[Collected data]

· · ·

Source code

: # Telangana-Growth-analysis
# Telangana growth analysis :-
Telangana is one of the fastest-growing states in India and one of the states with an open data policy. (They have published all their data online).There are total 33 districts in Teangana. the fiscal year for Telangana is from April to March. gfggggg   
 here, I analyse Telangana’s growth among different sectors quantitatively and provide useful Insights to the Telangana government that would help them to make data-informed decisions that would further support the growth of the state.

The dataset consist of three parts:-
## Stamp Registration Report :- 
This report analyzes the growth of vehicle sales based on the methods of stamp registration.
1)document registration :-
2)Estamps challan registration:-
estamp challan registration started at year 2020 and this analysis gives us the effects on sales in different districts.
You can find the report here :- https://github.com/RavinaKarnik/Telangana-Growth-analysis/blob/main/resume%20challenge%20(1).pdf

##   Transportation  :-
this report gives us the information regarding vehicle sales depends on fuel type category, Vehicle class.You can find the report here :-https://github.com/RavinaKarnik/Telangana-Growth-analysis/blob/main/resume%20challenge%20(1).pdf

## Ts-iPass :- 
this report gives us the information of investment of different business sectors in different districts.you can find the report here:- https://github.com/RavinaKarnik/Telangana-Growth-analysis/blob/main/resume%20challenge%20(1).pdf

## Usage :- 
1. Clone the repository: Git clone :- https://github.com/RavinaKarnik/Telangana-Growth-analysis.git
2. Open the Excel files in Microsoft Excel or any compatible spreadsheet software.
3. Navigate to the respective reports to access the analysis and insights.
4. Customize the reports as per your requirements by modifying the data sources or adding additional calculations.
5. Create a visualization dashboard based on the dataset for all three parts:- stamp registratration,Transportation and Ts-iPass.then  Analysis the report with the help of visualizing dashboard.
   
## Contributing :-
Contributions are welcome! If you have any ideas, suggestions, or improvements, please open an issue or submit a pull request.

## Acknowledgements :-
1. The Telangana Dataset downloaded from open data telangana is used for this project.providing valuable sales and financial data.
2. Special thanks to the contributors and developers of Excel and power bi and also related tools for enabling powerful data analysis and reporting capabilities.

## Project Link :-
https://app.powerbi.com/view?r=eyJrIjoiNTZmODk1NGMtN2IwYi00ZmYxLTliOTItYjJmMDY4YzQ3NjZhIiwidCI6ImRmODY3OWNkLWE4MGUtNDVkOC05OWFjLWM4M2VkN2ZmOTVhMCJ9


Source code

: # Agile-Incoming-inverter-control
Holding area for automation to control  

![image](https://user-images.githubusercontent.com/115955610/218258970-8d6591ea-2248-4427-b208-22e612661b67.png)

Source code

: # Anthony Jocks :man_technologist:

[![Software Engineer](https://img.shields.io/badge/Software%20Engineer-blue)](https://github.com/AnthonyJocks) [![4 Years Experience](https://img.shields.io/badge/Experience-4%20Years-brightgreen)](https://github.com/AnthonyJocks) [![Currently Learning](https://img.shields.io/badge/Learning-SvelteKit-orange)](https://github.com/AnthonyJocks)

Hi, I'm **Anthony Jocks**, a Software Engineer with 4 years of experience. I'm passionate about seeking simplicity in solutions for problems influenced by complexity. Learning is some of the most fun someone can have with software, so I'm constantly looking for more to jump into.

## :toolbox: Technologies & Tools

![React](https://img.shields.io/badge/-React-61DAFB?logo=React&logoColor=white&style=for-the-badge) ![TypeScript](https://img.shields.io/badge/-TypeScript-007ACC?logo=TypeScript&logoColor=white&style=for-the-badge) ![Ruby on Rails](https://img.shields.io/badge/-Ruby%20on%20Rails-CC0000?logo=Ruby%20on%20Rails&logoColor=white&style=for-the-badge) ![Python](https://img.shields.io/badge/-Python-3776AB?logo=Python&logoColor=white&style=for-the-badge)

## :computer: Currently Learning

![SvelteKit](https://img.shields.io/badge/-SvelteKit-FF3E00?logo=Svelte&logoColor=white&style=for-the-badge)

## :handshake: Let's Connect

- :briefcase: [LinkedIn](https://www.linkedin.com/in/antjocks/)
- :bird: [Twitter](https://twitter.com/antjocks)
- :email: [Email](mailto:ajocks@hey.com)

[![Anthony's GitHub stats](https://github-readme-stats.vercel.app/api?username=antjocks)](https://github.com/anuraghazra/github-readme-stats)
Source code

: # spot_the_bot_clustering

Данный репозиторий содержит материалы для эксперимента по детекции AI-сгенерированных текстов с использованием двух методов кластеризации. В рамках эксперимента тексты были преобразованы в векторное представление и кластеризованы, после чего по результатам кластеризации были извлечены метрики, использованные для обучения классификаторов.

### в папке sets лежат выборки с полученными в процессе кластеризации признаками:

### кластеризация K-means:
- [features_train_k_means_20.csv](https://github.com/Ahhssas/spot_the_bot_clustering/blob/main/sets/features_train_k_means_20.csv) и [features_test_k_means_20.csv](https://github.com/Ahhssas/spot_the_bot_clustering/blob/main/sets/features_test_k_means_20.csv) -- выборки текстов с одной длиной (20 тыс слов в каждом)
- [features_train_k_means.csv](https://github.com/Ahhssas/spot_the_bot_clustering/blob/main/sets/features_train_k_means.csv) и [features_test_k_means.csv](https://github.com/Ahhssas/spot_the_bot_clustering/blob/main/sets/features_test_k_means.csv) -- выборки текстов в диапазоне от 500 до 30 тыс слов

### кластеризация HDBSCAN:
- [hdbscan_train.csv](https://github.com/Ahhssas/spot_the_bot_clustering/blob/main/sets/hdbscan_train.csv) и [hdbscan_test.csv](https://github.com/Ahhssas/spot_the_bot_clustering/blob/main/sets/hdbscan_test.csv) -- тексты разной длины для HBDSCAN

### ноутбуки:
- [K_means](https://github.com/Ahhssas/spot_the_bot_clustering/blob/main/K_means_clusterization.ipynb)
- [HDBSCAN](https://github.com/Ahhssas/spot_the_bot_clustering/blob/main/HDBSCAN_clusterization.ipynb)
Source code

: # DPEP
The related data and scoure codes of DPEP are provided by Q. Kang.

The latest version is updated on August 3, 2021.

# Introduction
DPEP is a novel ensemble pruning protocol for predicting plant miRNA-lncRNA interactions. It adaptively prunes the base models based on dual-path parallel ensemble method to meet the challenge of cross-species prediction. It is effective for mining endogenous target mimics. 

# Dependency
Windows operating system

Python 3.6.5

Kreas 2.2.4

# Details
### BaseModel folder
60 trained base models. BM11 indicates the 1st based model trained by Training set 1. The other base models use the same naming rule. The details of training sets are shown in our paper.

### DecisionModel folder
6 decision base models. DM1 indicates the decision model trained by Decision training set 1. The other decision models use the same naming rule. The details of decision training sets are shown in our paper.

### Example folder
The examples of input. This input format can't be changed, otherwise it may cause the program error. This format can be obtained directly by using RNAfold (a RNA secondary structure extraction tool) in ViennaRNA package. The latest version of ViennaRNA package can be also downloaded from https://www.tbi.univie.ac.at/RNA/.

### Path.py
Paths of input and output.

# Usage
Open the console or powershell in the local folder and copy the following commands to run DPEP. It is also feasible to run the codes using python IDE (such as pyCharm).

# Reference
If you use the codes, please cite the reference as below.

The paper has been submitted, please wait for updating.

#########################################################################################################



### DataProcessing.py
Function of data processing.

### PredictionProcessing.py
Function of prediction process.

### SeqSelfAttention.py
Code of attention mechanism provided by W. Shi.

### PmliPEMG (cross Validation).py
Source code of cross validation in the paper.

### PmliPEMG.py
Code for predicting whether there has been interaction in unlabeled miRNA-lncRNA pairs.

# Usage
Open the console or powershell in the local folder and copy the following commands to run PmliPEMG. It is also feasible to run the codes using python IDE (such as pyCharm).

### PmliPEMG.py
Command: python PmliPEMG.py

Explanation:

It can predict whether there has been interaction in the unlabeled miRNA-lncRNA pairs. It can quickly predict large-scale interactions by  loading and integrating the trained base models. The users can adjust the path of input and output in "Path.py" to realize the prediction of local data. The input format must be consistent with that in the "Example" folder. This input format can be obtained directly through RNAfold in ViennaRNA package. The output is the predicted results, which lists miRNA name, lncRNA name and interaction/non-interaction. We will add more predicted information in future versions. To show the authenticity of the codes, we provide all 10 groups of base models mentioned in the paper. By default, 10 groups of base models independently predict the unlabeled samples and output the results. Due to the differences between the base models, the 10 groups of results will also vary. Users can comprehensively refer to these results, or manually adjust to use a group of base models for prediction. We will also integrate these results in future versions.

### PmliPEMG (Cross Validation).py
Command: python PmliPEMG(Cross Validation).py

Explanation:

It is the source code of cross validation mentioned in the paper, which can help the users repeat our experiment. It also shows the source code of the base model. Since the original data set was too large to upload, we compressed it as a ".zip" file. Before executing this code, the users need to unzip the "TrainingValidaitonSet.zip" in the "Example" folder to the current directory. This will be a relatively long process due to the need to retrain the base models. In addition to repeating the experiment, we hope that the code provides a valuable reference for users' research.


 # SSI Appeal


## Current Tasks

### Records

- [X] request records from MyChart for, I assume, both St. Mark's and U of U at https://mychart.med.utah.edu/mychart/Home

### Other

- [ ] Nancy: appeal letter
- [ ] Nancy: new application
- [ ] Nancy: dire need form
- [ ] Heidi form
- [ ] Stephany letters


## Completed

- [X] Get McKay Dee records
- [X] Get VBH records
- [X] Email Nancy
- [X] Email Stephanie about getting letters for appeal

· · ·

* [Task goal]
Beginning at the top of the entries above, output each line exactly, and end with the line in which "1. Clone the" appears.

* [Answer to the problem]
Source code

: # Telangana-Growth-analysis
# Telangana growth analysis :-
Telangana is one of the fastest-growing states in India and one of the states with an open data policy. (They have published all their data online).There are total 33 districts in Teangana. the fiscal year for Telangana is from April to March. gfggggg   
 here, I analyse Telangana’s growth among different sectors quantitatively and provide useful Insights to the Telangana government that would help them to make data-informed decisions that would further support the growth of the state.

The dataset consist of three parts:-
## Stamp Registration Report :- 
This report analyzes the growth of vehicle sales based on the methods of stamp registration.
1)document registration :-
2)Estamps challan registration:-
estamp challan registration started at year 2020 and this analysis gives us the effects on sales in different districts.
You can find the report here :- https://github.com/RavinaKarnik/Telangana-Growth-analysis/blob/main/resume%20challenge%20(1).pdf

##   Transportation  :-
this report gives us the information regarding vehicle sales depends on fuel type category, Vehicle class.You can find the report here :-https://github.com/RavinaKarnik/Telangana-Growth-analysis/blob/main/resume%20challenge%20(1).pdf

## Ts-iPass :- 
this report gives us the information of investment of different business sectors in different districts.you can find the report here:- https://github.com/RavinaKarnik/Telangana-Growth-analysis/blob/main/resume%20challenge%20(1).pdf

## Usage :- 
1. Clone the repository: Git clone :- https://github.com/RavinaKarnik/Telangana-Growth-analysis.git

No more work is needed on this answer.